● HOW TO COMPLETE THIS TASK:
Print, without alteration, the lines that extend from the one holding "available for other" to the final line of the listing below.

● RECORDS FOR THE TASK:
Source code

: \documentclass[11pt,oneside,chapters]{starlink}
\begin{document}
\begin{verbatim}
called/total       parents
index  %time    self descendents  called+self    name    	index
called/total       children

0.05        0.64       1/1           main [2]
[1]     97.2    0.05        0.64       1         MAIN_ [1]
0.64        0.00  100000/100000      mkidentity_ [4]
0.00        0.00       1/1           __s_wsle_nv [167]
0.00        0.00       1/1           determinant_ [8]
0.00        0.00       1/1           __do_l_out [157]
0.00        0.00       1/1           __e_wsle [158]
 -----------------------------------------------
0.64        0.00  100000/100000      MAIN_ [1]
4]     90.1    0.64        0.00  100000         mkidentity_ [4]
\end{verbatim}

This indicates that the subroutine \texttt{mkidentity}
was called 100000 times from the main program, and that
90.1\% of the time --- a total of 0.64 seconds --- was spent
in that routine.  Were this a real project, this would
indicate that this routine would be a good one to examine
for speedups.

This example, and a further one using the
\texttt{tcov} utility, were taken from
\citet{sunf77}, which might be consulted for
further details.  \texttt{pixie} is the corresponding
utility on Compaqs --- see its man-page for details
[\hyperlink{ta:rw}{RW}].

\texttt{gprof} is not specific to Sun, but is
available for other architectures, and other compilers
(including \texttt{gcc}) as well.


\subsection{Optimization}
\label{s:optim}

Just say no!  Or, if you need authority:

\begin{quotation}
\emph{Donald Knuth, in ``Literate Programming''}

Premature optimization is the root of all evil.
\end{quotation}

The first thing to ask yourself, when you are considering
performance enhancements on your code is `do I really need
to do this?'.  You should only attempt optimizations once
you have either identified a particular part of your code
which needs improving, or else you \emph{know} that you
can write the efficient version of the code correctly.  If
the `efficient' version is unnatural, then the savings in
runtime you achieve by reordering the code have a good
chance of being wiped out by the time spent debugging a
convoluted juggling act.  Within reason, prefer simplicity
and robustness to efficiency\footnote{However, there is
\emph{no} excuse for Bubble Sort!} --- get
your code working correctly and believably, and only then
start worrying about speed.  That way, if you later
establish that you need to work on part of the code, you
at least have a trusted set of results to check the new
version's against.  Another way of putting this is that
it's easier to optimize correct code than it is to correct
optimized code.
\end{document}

● SOLUTION BELOW:
available for other architectures, and other compilers
(including \texttt{gcc}) as well.


\subsection{Optimization}
\label{s:optim}

Just say no!  Or, if you need authority:

\begin{quotation}
\emph{Donald Knuth, in ``Literate Programming''}

Premature optimization is the root of all evil.
\end{quotation}

The first thing to ask yourself, when you are considering
performance enhancements on your code is `do I really need
to do this?'.  You should only attempt optimizations once
you have either identified a particular part of your code
which needs improving, or else you \emph{know} that you
can write the efficient version of the code correctly.  If
the `efficient' version is unnatural, then the savings in
runtime you achieve by reordering the code have a good
chance of being wiped out by the time spent debugging a
convoluted juggling act.  Within reason, prefer simplicity
and robustness to efficiency\footnote{However, there is
\emph{no} excuse for Bubble Sort!} --- get
your code working correctly and believably, and only then
start worrying about speed.  That way, if you later
establish that you need to work on part of the code, you
at least have a trusted set of results to check the new
version's against.  Another way of putting this is that
it's easier to optimize correct code than it is to correct
optimized code.
\end{document}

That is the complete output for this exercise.